Israel also pulled its funding, citing unilateral attempts by the Palestinians to gain recognition of statehood, reports Reuters. Both countries were expected to provide an official justification for non-payment by Friday and a plan to pay their missed dues.
However, that deadline passed with no justification, according to a UNESCO source. Because of this, their voting rights were automatically suspended for two years. When asked for his reaction on the suspension, the US Ambassador to UNESCO, David Killion, stated that the US considers UNESCO a “critical partner in creating a better future.”
The New York Times notes that, in an interview on Friday at the agency’s headquarters in Paris, UNESCO director general Irina Bokova commented that she “deeply regret[s]” suspending the United States’ and Israel’s voting rights. She explained, “This is not some kind of punishment on behalf of UNESCO for nonpayment. It’s just our rules.”

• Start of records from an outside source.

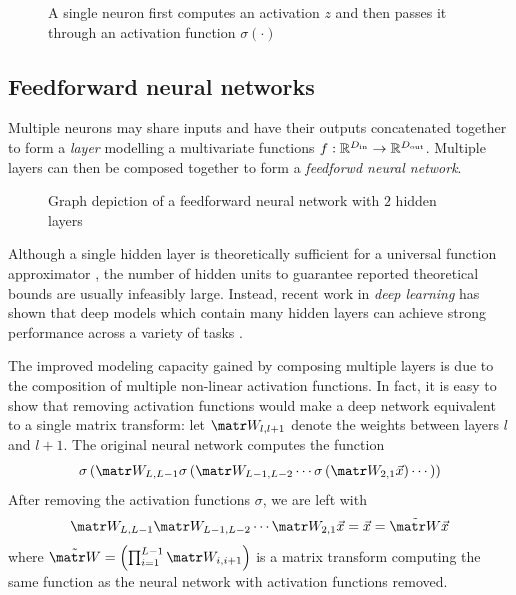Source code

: \begin{figure}[tb]
    \centering
    
    \caption{A single neuron first computes an activation $z$ and then passes it through an activation function $\sigma(\cdot)$}
    \label{fig:nn-single}
\end{figure}

\subsection{Feedforward neural networks}

Multiple neurons may share inputs and have their outputs concatenated together
to form a \emph{layer} modelling a multivariate functions $f :
\mathbb{R}^{D_\text{in}} \to \mathbb{R}^{D_\text{out}}$. Multiple layers can then
be composed together to form a \emph{feedforwd neural network}.

\begin{figure}[tb]
    \centering
    
    \caption{Graph depiction of a feedforward neural network with $2$ hidden layers}
    \label{fig:nn-ffw}
\end{figure}

Although a single hidden layer is theoretically sufficient for a universal
function approximator \citep{Cybenko1993}, the number of hidden units to
guarantee reported theoretical bounds are usually infeasibly large. Instead,
recent work in \emph{deep learning} has shown that deep models which contain
many hidden layers can achieve strong performance across a variety of
tasks \citep{Bengio2011}.

The improved modeling capacity gained by composing multiple layers is due to
the composition of multiple non-linear activation functions.
In fact, it is easy to show that removing activation functions would make
a deep network equivalent to a single matrix transform: let $\W_{l,l+1}$
denote the weights between layers $l$ and $l+1$. The original neural network
computes the function
\begin{equation}
    \sigma\left(
        \W_{L,L-1} \sigma \left(
            \W_{L-1,L-2}\cdots \sigma \left(
                \W_{2,1} \x
            \right) \cdots
        \right)
    \right)
\end{equation}
After removing the activation functions $\sigma$, we are left with
\begin{equation}
    \W_{L,L-1} \W_{L-1,L-2}\cdots \W_{2,1} \x
    = \x
    = \tilde{\W} \x
\end{equation}
where $\tilde{\W} = \left(\prod_{i=1}^{L-1} \W_{i,i+1} \right)$
is a matrix transform computing the same function as the neural network with
activation functions removed.

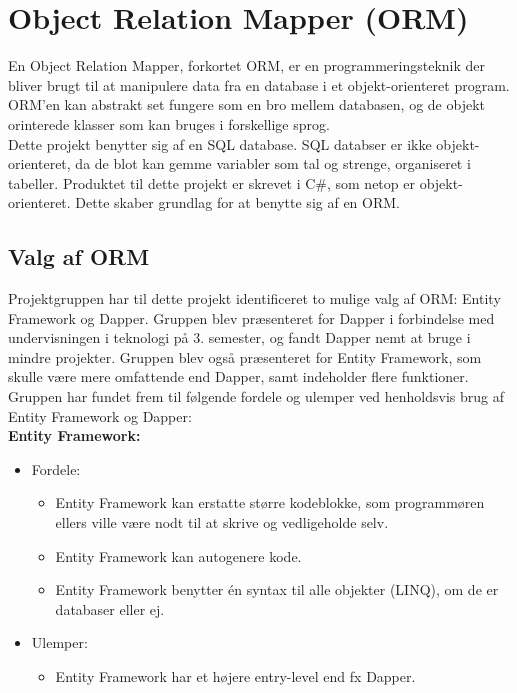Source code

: \section{Object Relation Mapper (ORM)}\label{sec:orm}
En Object Relation Mapper, forkortet ORM, er en programmeringsteknik der bliver brugt til
at manipulere data fra en database i et objekt-orienteret program. ORM'en kan abstrakt set fungere som en bro mellem databasen, og de objekt orinterede klasser som kan bruges i forskellige sprog.   
\\

Dette projekt benytter sig af en SQL database. SQL databser er ikke objekt-orienteret, da de
blot kan gemme variabler som tal og strenge, organiseret i tabeller. Produktet til dette projekt
er skrevet i C\#, som netop er objekt-orienteret. Dette skaber grundlag for at benytte sig af en
ORM. 

\subsection{Valg af ORM}\label{dapper}
Projektgruppen har til dette projekt identificeret to mulige valg af ORM: Entity Framework og Dapper.
Gruppen blev præsenteret for Dapper i forbindelse med undervisningen i teknologi på 3. semester, og fandt Dapper
nemt at bruge i mindre projekter. Gruppen blev også præsenteret for Entity Framework, som skulle være mere omfattende
end Dapper, samt indeholder flere funktioner. \\ 
Gruppen har fundet frem til følgende fordele og ulemper ved henholdsvis brug af Entity Framework og Dapper: \\

\textbf{Entity Framework:}
\begin{itemize}
    \item Fordele:
    \begin{itemize}
        \item Entity Framework kan erstatte større kodeblokke, som programmøren ellers ville være nodt til at skrive og vedligeholde selv.
        \item Entity Framework kan autogenere kode.
        \item Entity Framework benytter én syntax til alle objekter (LINQ), om de er databaser eller ej.
    \end{itemize}
    \item Ulemper:
    \begin{itemize}
        \item Entity Framework har et højere entry-level end fx Dapper.
    \end{itemize}
\end{itemize}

Bokova traveled to Washington, D.C., in 2011 to try and persuade American lawmakers to change the language after the initial funding cutoff. The Obama administration attempted to push through a similar change last year, but it failed. UNESCO was forced to lay off staff and delay projects and programs after the US cut off about $70 million in aid.
Friday marked the first time the United States voluntarily gave up its vote in an organization it is a member of. There will be several consequences in light of the suspension, including the loss of the US’ voice on issues like freedom and girls’ education. It is also less likely that two American sites on the list to become World Heritage monuments will win approval.
The United States’ UNESCO suspension also means the nation has less ability to exercise its soft power influence in the world. Bokova explained, “UNESCO is viewed as a neutral stakeholder.” The country’s reduced voice in the organization means it will have a more difficult time advancing interests in countries like Iraq, Afghanistan, and Pakistan.
Should the United States restore funding to UNESCO, or did it have valid reasons for withdrawing aid in the first place?